▶ Plain-text document sources:
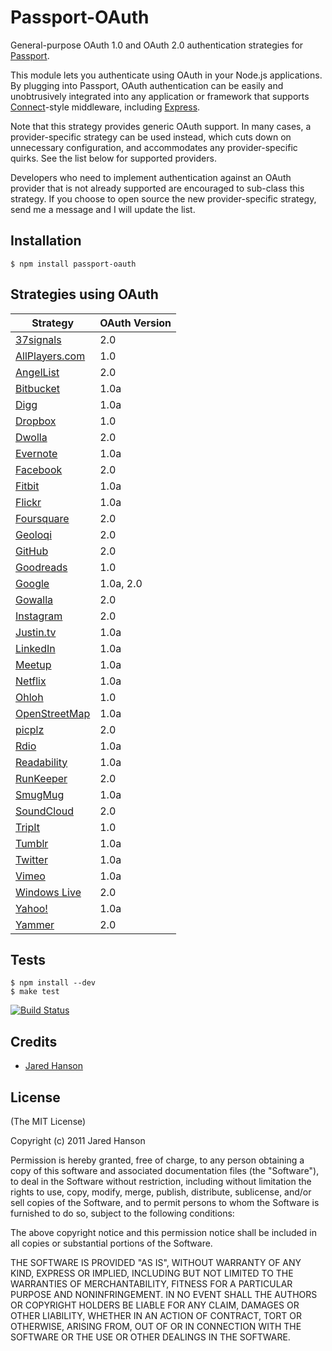 # Passport-OAuth

General-purpose OAuth 1.0 and OAuth 2.0 authentication strategies for [Passport](https://github.com/jaredhanson/passport).

This module lets you authenticate using OAuth in your Node.js applications.
By plugging into Passport, OAuth authentication can be easily and unobtrusively
integrated into any application or framework that supports
[Connect](http://www.senchalabs.org/connect/)-style middleware, including
[Express](http://expressjs.com/).

Note that this strategy provides generic OAuth support.  In many cases, a
provider-specific strategy can be used instead, which cuts down on unnecessary
configuration, and accommodates any provider-specific quirks.  See the list
below for supported providers.

Developers who need to implement authentication against an OAuth provider that
is not already supported are encouraged to sub-class this strategy.  If you
choose to open source the new provider-specific strategy, send me a message and
I will update the list.

## Installation

    $ npm install passport-oauth

## Strategies using OAuth

<table>
  <thead>
    <tr><th>Strategy</th><th>OAuth Version</th>
  </thead>
  <tbody>
    <tr><td><a href="https://github.com/jaredhanson/passport-37signals">37signals</a></td><td>2.0</td></tr>
    <tr><td><a href="https://github.com/allplayers/passport-allplayers">AllPlayers.com</a></td><td>1.0</td></tr>
    <tr><td><a href="https://github.com/jaredhanson/passport-angellist">AngelList</a></td><td>2.0</td></tr>
    <tr><td><a href="https://github.com/jaredhanson/passport-bitbucket">Bitbucket</a></td><td>1.0a</td></tr>
    <tr><td><a href="https://github.com/jaredhanson/passport-digg">Digg</a></td><td>1.0a</td></tr>
    <tr><td><a href="https://github.com/jaredhanson/passport-dropbox">Dropbox</a></td><td>1.0</td></tr>
    <tr><td><a href="https://github.com/jaredhanson/passport-dwolla">Dwolla</a></td><td>2.0</td></tr>
    <tr><td><a href="https://github.com/jaredhanson/passport-evernote">Evernote</a></td><td>1.0a</td></tr>
    <tr><td><a href="https://github.com/jaredhanson/passport-facebook">Facebook</a></td><td>2.0</td></tr>
    <tr><td><a href="https://github.com/jaredhanson/passport-fitbit">Fitbit</a></td><td>1.0a</td></tr>
    <tr><td><a href="https://github.com/jaredhanson/passport-flickr">Flickr</a></td><td>1.0a</td></tr>
    <tr><td><a href="https://github.com/jaredhanson/passport-foursquare">Foursquare</a></td><td>2.0</td></tr>
    <tr><td><a href="https://github.com/jaredhanson/passport-geoloqi">Geoloqi</a></td><td>2.0</td></tr>
    <tr><td><a href="https://github.com/jaredhanson/passport-github">GitHub</a></td><td>2.0</td></tr>
    <tr><td><a href="https://github.com/jaredhanson/passport-goodreads">Goodreads</a></td><td>1.0</td></tr>
    <tr><td><a href="https://github.com/jaredhanson/passport-google-oauth">Google</a></td><td>1.0a, 2.0</td></tr>
    <tr><td><a href="https://github.com/jaredhanson/passport-gowalla">Gowalla</a></td><td>2.0</td></tr>
    <tr><td><a href="https://github.com/jaredhanson/passport-instagram">Instagram</a></td><td>2.0</td></tr>
    <tr><td><a href="https://github.com/jaredhanson/passport-justintv">Justin.tv</a></td><td>1.0a</td></tr>
    <tr><td><a href="https://github.com/jaredhanson/passport-linkedin">LinkedIn</a></td><td>1.0a</td></tr>
    <tr><td><a href="https://github.com/jaredhanson/passport-meetup">Meetup</a></td><td>1.0a</td></tr>
    <tr><td><a href="https://github.com/jaredhanson/passport-netflix">Netflix</a></td><td>1.0a</td></tr>
    <tr><td><a href="https://github.com/jaredhanson/passport-ohloh">Ohloh</a></td><td>1.0</td></tr>
    <tr><td><a href="https://github.com/jaredhanson/passport-openstreetmap">OpenStreetMap</a></td><td>1.0a</td></tr>
    <tr><td><a href="https://github.com/jaredhanson/passport-picplz">picplz</a></td><td>2.0</td></tr>
    <tr><td><a href="https://github.com/jaredhanson/passport-rdio">Rdio</a></td><td>1.0a</td></tr>
    <tr><td><a href="https://github.com/jaredhanson/passport-readability">Readability</a></td><td>1.0a</td></tr>
    <tr><td><a href="https://github.com/jaredhanson/passport-runkeeper">RunKeeper</a></td><td>2.0</td></tr>
    <tr><td><a href="https://github.com/jaredhanson/passport-smugmug">SmugMug</a></td><td>1.0a</td></tr>
    <tr><td><a href="https://github.com/jaredhanson/passport-soundcloud">SoundCloud</a></td><td>2.0</td></tr>
    <tr><td><a href="https://github.com/jaredhanson/passport-tripit">TripIt</a></td><td>1.0</td></tr>
    <tr><td><a href="https://github.com/jaredhanson/passport-tumblr">Tumblr</a></td><td>1.0a</td></tr>
    <tr><td><a href="https://github.com/jaredhanson/passport-twitter">Twitter</a></td><td>1.0a</td></tr>
    <tr><td><a href="https://github.com/jaredhanson/passport-vimeo">Vimeo</a></td><td>1.0a</td></tr>
    <tr><td><a href="https://github.com/jaredhanson/passport-windowslive">Windows Live</a></td><td>2.0</td></tr>
    <tr><td><a href="https://github.com/jaredhanson/passport-yahoo-oauth">Yahoo!</a></td><td>1.0a</td></tr>
    <tr><td><a href="https://github.com/jaredhanson/passport-yammer">Yammer</a></td><td>2.0</td></tr>
  </tbody>
</table>

## Tests

    $ npm install --dev
    $ make test

[![Build Status](https://secure.travis-ci.org/jaredhanson/passport-oauth.png)](http://travis-ci.org/jaredhanson/passport-oauth)


## Credits

  - [Jared Hanson](http://github.com/jaredhanson)

## License

(The MIT License)

Copyright (c) 2011 Jared Hanson

Permission is hereby granted, free of charge, to any person obtaining a copy of
this software and associated documentation files (the "Software"), to deal in
the Software without restriction, including without limitation the rights to
use, copy, modify, merge, publish, distribute, sublicense, and/or sell copies of
the Software, and to permit persons to whom the Software is furnished to do so,
subject to the following conditions:

The above copyright notice and this permission notice shall be included in all
copies or substantial portions of the Software.

THE SOFTWARE IS PROVIDED "AS IS", WITHOUT WARRANTY OF ANY KIND, EXPRESS OR
IMPLIED, INCLUDING BUT NOT LIMITED TO THE WARRANTIES OF MERCHANTABILITY, FITNESS
FOR A PARTICULAR PURPOSE AND NONINFRINGEMENT. IN NO EVENT SHALL THE AUTHORS OR
COPYRIGHT HOLDERS BE LIABLE FOR ANY CLAIM, DAMAGES OR OTHER LIABILITY, WHETHER
IN AN ACTION OF CONTRACT, TORT OR OTHERWISE, ARISING FROM, OUT OF OR IN
CONNECTION WITH THE SOFTWARE OR THE USE OR OTHER DEALINGS IN THE SOFTWARE.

▶ Problem statement:
What you output should match the records line for line, minus the pictures.

▶ Result:
 # Passport-OAuth

General-purpose OAuth 1.0 and OAuth 2.0 authentication strategies for [Passport](https://github.com/jaredhanson/passport).

This module lets you authenticate using OAuth in your Node.js applications.
By plugging into Passport, OAuth authentication can be easily and unobtrusively
integrated into any application or framework that supports
[Connect](http://www.senchalabs.org/connect/)-style middleware, including
[Express](http://expressjs.com/).

Note that this strategy provides generic OAuth support.  In many cases, a
provider-specific strategy can be used instead, which cuts down on unnecessary
configuration, and accommodates any provider-specific quirks.  See the list
below for supported providers.

Developers who need to implement authentication against an OAuth provider that
is not already supported are encouraged to sub-class this strategy.  If you
choose to open source the new provider-specific strategy, send me a message and
I will update the list.

## Installation

    $ npm install passport-oauth

## Strategies using OAuth

<table>
  <thead>
    <tr><th>Strategy</th><th>OAuth Version</th>
  </thead>
  <tbody>
    <tr><td><a href="https://github.com/jaredhanson/passport-37signals">37signals</a></td><td>2.0</td></tr>
    <tr><td><a href="https://github.com/allplayers/passport-allplayers">AllPlayers.com</a></td><td>1.0</td></tr>
    <tr><td><a href="https://github.com/jaredhanson/passport-angellist">AngelList</a></td><td>2.0</td></tr>
    <tr><td><a href="https://github.com/jaredhanson/passport-bitbucket">Bitbucket</a></td><td>1.0a</td></tr>
    <tr><td><a href="https://github.com/jaredhanson/passport-digg">Digg</a></td><td>1.0a</td></tr>
    <tr><td><a href="https://github.com/jaredhanson/passport-dropbox">Dropbox</a></td><td>1.0</td></tr>
    <tr><td><a href="https://github.com/jaredhanson/passport-dwolla">Dwolla</a></td><td>2.0</td></tr>
    <tr><td><a href="https://github.com/jaredhanson/passport-evernote">Evernote</a></td><td>1.0a</td></tr>
    <tr><td><a href="https://github.com/jaredhanson/passport-facebook">Facebook</a></td><td>2.0</td></tr>
    <tr><td><a href="https://github.com/jaredhanson/passport-fitbit">Fitbit</a></td><td>1.0a</td></tr>
    <tr><td><a href="https://github.com/jaredhanson/passport-flickr">Flickr</a></td><td>1.0a</td></tr>
    <tr><td><a href="https://github.com/jaredhanson/passport-foursquare">Foursquare</a></td><td>2.0</td></tr>
    <tr><td><a href="https://github.com/jaredhanson/passport-geoloqi">Geoloqi</a></td><td>2.0</td></tr>
    <tr><td><a href="https://github.com/jaredhanson/passport-github">GitHub</a></td><td>2.0</td></tr>
    <tr><td><a href="https://github.com/jaredhanson/passport-goodreads">Goodreads</a></td><td>1.0</td></tr>
    <tr><td><a href="https://github.com/jaredhanson/passport-google-oauth">Google</a></td><td>1.0a, 2.0</td></tr>
    <tr><td><a href="https://github.com/jaredhanson/passport-gowalla">Gowalla</a></td><td>2.0</td></tr>
    <tr><td><a href="https://github.com/jaredhanson/passport-instagram">Instagram</a></td><td>2.0</td></tr>
    <tr><td><a href="https://github.com/jaredhanson/passport-justintv">Justin.tv</a></td><td>1.0a</td></tr>
    <tr><td><a href="https://github.com/jaredhanson/passport-linkedin">LinkedIn</a></td><td>1.0a</td></tr>
    <tr><td><a href="https://github.com/jaredhanson/passport-meetup">Meetup</a></td><td>1.0a</td></tr>
    <tr><td><a href="https://github.com/jaredhanson/passport-netflix">Netflix</a></td><td>1.0a</td></tr>
    <tr><td><a href="https://github.com/jaredhanson/passport-ohloh">Ohloh</a></td><td>1.0</td></tr>
    <tr><td><a href="https://github.com/jaredhanson/passport-openstreetmap">OpenStreetMap</a></td><td>1.0a</td></tr>
    <tr><td><a href="https://github.com/jaredhanson/passport-picplz">picplz</a></td><td>2.0</td></tr>
    <tr><td><a href="https://github.com/jaredhanson/passport-rdio">Rdio</a></td><td>1.0a</td></tr>
    <tr><td><a href="https://github.com/jaredhanson/passport-readability">Readability</a></td><td>1.0a</td></tr>
    <tr><td><a href="https://github.com/jaredhanson/passport-runkeeper">RunKeeper</a></td><td>2.0</td></tr>
    <tr><td><a href="https://github.com/jaredhanson/passport-smugmug">SmugMug</a></td><td>1.0a</td></tr>
    <tr><td><a href="https://github.com/jaredhanson/passport-soundcloud">SoundCloud</a></td><td>2.0</td></tr>
    <tr><td><a href="https://github.com/jaredhanson/passport-tripit">TripIt</a></td><td>1.0</td></tr>
    <tr><td><a href="https://github.com/jaredhanson/passport-tumblr">Tumblr</a></td><td>1.0a</td></tr>
    <tr><td><a href="https://github.com/jaredhanson/passport-twitter">Twitter</a></td><td>1.0a</td></tr>
    <tr><td><a href="https://github.com/jaredhanson/passport-vimeo">Vimeo</a></td><td>1.0a</td></tr>
    <tr><td><a href="https://github.com/jaredhanson/passport-windowslive">Windows Live</a></td><td>2.0</td></tr>
    <tr><td><a href="https://github.com/jaredhanson/passport-yahoo-oauth">Yahoo!</a></td><td>1.0a</td></tr>
    <tr><td><a href="https://github.com/jaredhanson/passport-yammer">Yammer</a></td><td>2.0</td></tr>
  </tbody>
</table>

## Tests

    $ npm install --dev
    $ make test

[![Build Status](https://secure.travis-ci.org/jaredhanson/passport-oauth.png)](http://travis-ci.org/jaredhanson/passport-oauth)


## Credits

  - [Jared Hanson](http://github.com/jaredhanson)

## License

(The MIT License)

Copyright (c) 2011 Jared Hanson

Permission is hereby granted, free of charge, to any person obtaining a copy of
this software and associated documentation files (the "Software"), to deal in
the Software without restriction, including without limitation the rights to
use, copy, modify, merge, publish, distribute, sublicense, and/or sell copies of
the Software, and to permit persons to whom the Software is furnished to do so,
subject to the following conditions:

The above copyright notice and this permission notice shall be included in all
copies or substantial portions of the Software.

THE SOFTWARE IS PROVIDED "AS IS", WITHOUT WARRANTY OF ANY KIND, EXPRESS OR
IMPLIED, INCLUDING BUT NOT LIMITED TO THE WARRANTIES OF MERCHANTABILITY, FITNESS
FOR A PARTICULAR PURPOSE AND NONINFRINGEMENT. IN NO EVENT SHALL THE AUTHORS OR
COPYRIGHT HOLDERS BE LIABLE FOR ANY CLAIM, DAMAGES OR OTHER LIABILITY, WHETHER
IN AN ACTION OF CONTRACT, TORT OR OTHERWISE, ARISING FROM, OUT OF OR IN
CONNECTION WITH THE SOFTWARE OR THE USE OR OTHER DEALINGS IN THE SOFTWARE.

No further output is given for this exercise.